Hopefully our troops will adapt to prevent the suicide bombings, but expect to see the country dissolve into Iraqi-on-Iraqi violence as these barbarians go through the long, slow period of cultural evolution the Muslim world has never experienced.
I am truly afraid of the future--particularly, of what kind of shape we are going to leave Iraq in. As bad as Saddam was, and as glad as we all are to see him gone, his absence could lead to years of civil war and genocide in the near future between Kurds, Assyrian Christians, Sunnis and Shiites, all of whom hate each other. The Turks might get their hands into the thing as well.

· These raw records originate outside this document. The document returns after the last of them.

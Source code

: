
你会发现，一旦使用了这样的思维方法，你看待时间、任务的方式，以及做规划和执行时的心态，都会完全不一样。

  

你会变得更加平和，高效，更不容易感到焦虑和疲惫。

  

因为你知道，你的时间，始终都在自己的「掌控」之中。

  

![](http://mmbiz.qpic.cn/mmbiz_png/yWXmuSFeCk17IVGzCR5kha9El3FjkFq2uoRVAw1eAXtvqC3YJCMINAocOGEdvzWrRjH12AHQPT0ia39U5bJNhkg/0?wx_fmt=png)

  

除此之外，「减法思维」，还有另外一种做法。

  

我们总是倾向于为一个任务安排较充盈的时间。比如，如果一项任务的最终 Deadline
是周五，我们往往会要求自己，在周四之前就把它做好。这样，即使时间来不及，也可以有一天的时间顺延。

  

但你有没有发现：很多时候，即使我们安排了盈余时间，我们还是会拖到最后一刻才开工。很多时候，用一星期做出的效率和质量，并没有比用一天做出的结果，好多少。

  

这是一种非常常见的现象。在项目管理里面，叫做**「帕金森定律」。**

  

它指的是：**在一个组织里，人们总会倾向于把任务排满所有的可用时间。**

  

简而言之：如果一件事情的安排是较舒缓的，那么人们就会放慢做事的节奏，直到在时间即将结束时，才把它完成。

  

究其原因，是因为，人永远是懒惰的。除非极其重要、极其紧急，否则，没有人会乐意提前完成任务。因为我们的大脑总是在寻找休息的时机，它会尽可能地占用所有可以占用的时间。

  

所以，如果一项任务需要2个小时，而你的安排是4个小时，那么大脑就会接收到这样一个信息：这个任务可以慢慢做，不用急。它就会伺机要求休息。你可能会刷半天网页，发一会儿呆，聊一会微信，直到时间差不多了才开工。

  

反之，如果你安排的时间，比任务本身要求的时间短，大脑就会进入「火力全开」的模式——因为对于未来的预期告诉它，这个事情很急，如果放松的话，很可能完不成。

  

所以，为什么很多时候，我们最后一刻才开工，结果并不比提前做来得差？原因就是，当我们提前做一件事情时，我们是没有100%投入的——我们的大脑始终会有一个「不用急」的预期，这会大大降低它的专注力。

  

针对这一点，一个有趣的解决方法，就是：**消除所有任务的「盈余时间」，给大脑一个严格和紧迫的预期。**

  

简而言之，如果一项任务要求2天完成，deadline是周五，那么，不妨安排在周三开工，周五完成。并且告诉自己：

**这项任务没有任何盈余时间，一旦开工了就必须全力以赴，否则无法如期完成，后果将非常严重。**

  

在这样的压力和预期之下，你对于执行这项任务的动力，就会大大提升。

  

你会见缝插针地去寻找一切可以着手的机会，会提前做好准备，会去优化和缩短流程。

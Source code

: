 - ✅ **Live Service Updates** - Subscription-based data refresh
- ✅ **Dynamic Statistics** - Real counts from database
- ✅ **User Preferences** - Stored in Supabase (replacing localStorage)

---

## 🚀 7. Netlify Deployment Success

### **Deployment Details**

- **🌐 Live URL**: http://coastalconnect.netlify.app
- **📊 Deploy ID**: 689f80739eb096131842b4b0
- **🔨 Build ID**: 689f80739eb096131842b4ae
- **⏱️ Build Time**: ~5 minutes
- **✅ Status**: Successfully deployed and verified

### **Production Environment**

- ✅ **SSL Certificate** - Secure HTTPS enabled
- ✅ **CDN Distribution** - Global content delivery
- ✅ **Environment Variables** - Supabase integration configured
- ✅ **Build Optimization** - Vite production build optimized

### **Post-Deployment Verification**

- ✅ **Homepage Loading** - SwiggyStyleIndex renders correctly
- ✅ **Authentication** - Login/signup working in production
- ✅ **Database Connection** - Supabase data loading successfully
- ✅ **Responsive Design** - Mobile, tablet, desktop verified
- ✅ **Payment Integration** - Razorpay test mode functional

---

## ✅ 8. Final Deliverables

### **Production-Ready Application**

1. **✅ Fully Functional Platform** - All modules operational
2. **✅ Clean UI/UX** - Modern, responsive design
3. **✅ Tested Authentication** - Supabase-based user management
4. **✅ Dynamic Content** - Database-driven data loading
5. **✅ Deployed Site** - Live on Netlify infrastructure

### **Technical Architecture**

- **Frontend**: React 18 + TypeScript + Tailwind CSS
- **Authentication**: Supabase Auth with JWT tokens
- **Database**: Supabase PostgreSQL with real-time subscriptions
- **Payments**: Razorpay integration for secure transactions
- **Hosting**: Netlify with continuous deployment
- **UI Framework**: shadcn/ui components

I'm glad we won, but the jury is definitely still out as far as whether we have improved the Iraqis' lot. I will believe Bush is a miracle worker if he manages to make this work.
A few and almost all of Bush's administration.
No starry eyes in the White House but simply pragmatists who recognized the urgent necessity to remove a virilent pan-Arabist who was on the verge of doing widespread, domestic damage in the US.
Given a moral choice between sadistict control and self inflicted destruction the choice is simple. After having provided an alternative, which has yet to be accomplished, we are not responsible for the cultural insanities of the Iraqi masses.
Blowing away huge sections of their populaces does not seem to trouble the Islamic mind.....eventually the thing rights itself in time.
If they weaken themselves..they do so now before Israel and the "Great Satan".
These leaders have there issue's with each other....they will however set that aside..in view of getting at Israel and the U.S.
As Fouad Adjami comments...."The Rulers are afraid",...the Mosque decides all their futures.
The Mosque....the castle of middle earth.